[Problem to work on]:
Without omitting anything, copy the data exactly.

[Saved entries]
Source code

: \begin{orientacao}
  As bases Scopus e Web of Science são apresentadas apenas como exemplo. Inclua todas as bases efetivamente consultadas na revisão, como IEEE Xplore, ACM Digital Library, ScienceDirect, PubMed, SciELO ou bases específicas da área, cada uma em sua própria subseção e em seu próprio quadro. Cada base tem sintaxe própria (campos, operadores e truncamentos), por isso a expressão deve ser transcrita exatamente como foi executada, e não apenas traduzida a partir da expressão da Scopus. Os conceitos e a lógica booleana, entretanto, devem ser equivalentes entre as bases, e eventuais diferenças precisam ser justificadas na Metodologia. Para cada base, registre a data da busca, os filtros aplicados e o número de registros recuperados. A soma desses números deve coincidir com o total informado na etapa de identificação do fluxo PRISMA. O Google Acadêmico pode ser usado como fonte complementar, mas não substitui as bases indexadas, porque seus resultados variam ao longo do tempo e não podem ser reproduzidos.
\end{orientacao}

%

[Answer section]:
Source code

: \begin{orientacao}
  As bases Scopus e Web of Science são apresentadas apenas como exemplo. Inclua todas as bases efetivamente consultadas na revisão, como IEEE Xplore, ACM Digital Library, ScienceDirect, PubMed, SciELO ou bases específicas da área, cada uma em sua própria subseção e em seu próprio quadro. Cada base tem sintaxe própria (campos, operadores e truncamentos), por isso a expressão deve ser transcrita exatamente como foi executada, e não apenas traduzida a partir da expressão da Scopus. Os conceitos e a lógica booleana, entretanto, devem ser equivalentes entre as bases, e eventuais diferenças precisam ser justificadas na Metodologia. Para cada base, registre a data da busca, os filtros aplicados e o número de registros recuperados. A soma desses números deve coincidir com o total informado na etapa de identificação do fluxo PRISMA. O Google Acadêmico pode ser usado como fonte complementar, mas não substitui as bases indexadas, porque seus resultados variam ao longo do tempo e não podem ser reproduzidos.
\end{orientacao}

%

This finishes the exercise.